*** PROVIDED DATA ***
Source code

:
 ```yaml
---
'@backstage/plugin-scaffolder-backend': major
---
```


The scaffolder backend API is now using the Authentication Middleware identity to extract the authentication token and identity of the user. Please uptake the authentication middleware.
*** End of PROVIDED DATA ***
*** PROVIDED DATA ***
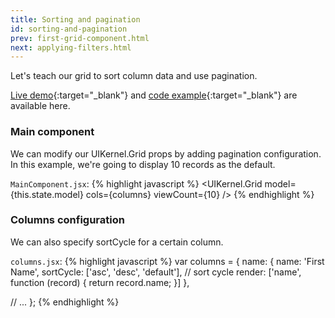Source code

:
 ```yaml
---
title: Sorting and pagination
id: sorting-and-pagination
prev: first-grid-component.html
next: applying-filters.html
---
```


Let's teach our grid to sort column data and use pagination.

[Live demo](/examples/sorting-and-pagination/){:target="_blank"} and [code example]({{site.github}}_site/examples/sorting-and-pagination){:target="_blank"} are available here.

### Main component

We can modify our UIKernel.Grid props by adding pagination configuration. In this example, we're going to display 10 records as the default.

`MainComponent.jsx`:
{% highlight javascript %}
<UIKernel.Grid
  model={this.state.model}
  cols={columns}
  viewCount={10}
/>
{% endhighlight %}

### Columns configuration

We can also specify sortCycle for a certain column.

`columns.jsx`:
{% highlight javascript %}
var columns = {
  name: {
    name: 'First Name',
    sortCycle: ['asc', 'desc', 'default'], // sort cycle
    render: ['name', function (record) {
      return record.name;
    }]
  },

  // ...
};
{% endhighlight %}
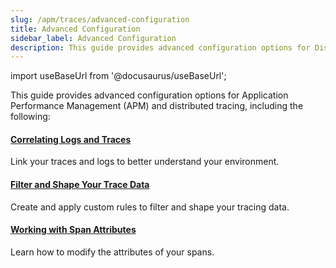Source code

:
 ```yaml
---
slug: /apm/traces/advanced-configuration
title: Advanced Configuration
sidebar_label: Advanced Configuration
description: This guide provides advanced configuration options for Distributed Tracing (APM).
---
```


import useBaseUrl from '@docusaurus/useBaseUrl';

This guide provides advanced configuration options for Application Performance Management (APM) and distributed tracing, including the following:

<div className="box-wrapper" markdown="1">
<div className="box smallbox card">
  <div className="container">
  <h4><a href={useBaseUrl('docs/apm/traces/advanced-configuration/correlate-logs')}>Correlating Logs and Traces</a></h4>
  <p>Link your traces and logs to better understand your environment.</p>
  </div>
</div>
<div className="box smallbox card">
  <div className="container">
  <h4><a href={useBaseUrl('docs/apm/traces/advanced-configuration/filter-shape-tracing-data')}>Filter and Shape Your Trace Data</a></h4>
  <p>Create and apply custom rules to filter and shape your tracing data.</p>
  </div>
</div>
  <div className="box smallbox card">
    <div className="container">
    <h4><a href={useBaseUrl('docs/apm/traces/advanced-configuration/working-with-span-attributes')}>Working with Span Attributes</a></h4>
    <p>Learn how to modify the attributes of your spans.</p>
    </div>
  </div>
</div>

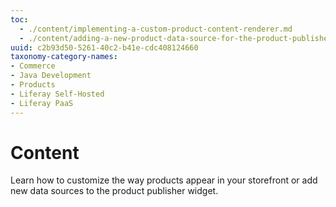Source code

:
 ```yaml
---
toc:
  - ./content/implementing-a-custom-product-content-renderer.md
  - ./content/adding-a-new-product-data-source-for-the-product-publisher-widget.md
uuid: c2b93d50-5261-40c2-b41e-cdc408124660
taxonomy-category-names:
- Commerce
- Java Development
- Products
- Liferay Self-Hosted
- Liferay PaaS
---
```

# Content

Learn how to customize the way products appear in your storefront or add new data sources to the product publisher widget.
*** End of PROVIDED DATA ***
*** PROVIDED DATA ***
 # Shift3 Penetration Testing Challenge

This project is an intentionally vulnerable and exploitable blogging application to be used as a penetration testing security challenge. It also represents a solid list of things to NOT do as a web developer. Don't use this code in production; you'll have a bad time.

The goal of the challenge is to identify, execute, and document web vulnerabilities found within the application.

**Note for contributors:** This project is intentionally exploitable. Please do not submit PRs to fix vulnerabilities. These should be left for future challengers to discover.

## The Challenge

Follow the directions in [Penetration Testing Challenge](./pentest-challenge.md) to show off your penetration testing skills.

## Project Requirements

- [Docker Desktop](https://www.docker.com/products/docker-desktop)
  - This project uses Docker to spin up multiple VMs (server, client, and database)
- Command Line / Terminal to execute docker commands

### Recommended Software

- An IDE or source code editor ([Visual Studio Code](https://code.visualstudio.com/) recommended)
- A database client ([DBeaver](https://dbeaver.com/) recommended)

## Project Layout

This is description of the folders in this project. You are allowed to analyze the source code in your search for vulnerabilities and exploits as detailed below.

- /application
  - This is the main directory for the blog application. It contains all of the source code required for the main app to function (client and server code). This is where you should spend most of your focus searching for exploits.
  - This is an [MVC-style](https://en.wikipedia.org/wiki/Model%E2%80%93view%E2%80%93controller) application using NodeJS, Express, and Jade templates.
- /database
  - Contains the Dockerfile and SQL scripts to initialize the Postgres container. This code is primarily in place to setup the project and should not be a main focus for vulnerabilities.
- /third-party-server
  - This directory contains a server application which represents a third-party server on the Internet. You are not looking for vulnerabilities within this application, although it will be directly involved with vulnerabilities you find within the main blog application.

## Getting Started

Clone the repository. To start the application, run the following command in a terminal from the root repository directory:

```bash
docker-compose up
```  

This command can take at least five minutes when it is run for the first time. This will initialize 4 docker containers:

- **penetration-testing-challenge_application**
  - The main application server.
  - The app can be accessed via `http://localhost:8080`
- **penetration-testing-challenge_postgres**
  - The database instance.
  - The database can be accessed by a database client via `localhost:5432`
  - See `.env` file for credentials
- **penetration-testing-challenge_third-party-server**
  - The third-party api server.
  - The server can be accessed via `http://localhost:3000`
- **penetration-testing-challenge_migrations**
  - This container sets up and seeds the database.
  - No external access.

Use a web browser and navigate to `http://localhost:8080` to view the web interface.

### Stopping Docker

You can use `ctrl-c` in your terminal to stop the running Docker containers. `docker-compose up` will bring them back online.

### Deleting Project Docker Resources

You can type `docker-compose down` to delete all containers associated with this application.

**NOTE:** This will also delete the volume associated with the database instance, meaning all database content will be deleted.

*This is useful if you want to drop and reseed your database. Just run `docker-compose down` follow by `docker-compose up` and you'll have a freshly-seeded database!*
*** End of PROVIDED DATA ***
Your answer should consist of all lines above that include the string "provides".

TASK SOLUTION —
description: This guide provides advanced configuration options for Distributed Tracing (APM).
This guide provides advanced configuration options for Application Performance Management (APM) and distributed tracing, including the following:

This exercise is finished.